### THE PROBLEM
Copy out each line of the material below that holds the string "const".

====== TASK INPUTS

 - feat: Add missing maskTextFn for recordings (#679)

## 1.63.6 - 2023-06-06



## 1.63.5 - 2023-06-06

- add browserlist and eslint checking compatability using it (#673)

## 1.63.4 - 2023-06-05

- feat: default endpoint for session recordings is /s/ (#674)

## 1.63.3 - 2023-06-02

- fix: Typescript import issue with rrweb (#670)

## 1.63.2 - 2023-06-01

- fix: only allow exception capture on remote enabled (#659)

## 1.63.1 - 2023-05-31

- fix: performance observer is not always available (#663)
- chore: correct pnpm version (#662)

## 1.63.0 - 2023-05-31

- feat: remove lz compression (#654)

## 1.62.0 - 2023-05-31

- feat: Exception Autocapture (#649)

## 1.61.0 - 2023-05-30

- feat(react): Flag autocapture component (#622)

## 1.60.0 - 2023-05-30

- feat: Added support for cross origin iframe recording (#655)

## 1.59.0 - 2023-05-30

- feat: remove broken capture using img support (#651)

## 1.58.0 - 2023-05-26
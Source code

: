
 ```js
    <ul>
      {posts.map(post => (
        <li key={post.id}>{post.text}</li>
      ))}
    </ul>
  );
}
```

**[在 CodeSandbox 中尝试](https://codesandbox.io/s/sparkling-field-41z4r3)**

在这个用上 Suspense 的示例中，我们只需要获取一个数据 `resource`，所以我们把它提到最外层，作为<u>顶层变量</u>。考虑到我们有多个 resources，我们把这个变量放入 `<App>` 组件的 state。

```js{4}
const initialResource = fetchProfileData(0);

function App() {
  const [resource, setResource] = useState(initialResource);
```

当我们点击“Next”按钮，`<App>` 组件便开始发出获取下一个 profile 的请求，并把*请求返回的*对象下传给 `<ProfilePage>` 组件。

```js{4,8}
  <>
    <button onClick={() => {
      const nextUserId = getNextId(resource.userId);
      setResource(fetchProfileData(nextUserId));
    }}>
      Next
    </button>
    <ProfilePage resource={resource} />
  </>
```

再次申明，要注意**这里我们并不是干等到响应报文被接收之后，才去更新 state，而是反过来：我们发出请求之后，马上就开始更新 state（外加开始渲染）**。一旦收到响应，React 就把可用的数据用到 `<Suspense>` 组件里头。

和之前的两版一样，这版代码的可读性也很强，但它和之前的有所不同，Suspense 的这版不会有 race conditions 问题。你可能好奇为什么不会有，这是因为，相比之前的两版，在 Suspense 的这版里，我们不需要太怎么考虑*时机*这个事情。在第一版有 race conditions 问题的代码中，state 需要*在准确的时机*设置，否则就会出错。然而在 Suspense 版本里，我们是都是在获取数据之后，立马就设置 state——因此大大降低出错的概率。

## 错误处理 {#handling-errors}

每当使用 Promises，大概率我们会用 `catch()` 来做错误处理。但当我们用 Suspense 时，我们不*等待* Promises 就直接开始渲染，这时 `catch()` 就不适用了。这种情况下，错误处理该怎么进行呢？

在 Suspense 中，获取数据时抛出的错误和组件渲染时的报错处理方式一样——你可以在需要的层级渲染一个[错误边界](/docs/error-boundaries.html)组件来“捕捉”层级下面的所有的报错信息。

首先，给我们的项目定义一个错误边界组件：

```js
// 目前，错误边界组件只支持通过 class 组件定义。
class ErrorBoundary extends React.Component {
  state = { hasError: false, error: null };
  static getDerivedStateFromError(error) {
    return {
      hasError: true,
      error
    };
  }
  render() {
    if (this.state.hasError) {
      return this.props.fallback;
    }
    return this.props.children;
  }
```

============
====== TASK INPUTS

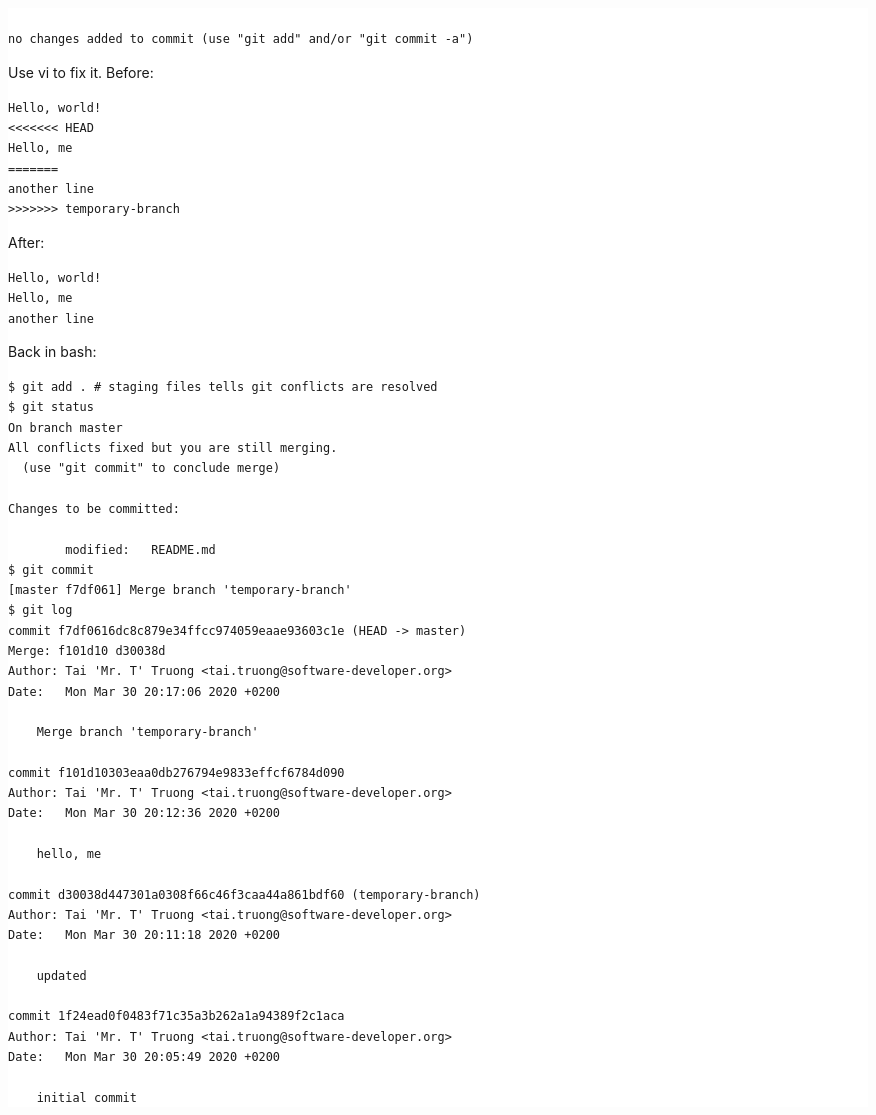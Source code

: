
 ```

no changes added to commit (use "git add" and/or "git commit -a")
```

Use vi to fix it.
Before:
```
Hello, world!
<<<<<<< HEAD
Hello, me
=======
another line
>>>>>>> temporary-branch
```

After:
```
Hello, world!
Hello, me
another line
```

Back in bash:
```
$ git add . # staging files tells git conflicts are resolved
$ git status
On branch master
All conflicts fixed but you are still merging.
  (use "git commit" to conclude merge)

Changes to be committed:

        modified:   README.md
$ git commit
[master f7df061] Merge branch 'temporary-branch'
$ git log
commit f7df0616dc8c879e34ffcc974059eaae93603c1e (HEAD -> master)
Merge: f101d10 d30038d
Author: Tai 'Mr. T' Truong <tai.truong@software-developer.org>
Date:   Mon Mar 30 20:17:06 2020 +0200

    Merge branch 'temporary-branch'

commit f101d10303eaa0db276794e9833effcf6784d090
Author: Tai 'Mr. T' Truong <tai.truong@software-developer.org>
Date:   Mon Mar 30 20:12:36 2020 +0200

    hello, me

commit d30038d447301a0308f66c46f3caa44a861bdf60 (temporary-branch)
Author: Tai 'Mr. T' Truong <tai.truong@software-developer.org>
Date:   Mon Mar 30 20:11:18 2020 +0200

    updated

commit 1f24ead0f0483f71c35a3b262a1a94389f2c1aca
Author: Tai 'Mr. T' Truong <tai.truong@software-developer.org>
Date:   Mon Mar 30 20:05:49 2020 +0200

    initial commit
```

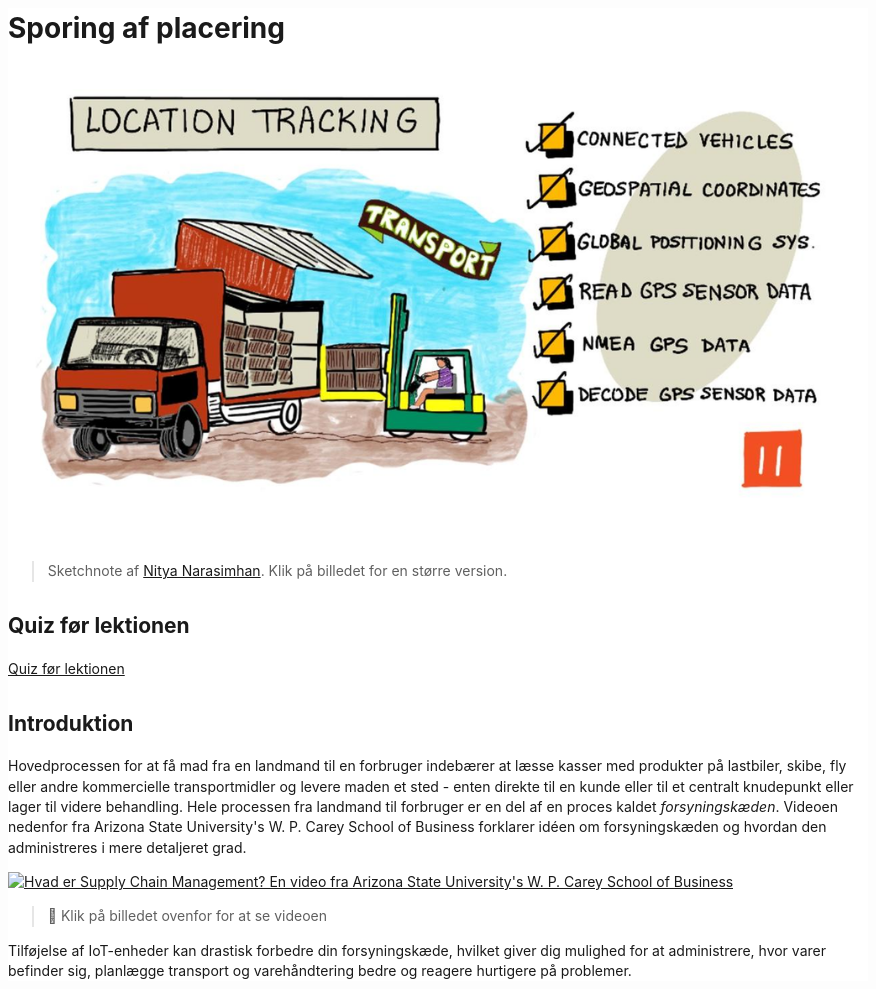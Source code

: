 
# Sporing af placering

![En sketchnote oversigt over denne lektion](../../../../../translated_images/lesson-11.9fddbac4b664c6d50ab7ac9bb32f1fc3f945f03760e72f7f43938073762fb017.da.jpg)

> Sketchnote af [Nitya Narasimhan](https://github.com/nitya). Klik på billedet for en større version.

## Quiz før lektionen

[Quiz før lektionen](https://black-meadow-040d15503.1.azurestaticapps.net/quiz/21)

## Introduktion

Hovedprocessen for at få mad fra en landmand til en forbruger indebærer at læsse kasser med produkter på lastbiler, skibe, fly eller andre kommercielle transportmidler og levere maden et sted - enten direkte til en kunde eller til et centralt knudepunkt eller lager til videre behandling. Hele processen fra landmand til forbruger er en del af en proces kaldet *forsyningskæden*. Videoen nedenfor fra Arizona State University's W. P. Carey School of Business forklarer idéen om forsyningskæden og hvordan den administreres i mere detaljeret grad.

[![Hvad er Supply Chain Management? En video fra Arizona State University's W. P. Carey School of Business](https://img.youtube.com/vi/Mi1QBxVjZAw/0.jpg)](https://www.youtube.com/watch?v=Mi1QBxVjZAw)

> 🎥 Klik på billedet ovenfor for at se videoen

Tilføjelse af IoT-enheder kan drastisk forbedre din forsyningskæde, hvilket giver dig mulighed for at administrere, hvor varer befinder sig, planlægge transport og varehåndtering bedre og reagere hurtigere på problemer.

============

### WRITTEN ANSWER
const initialResource = fetchProfileData(0);
  const [resource, setResource] = useState(initialResource);
      const nextUserId = getNextId(resource.userId);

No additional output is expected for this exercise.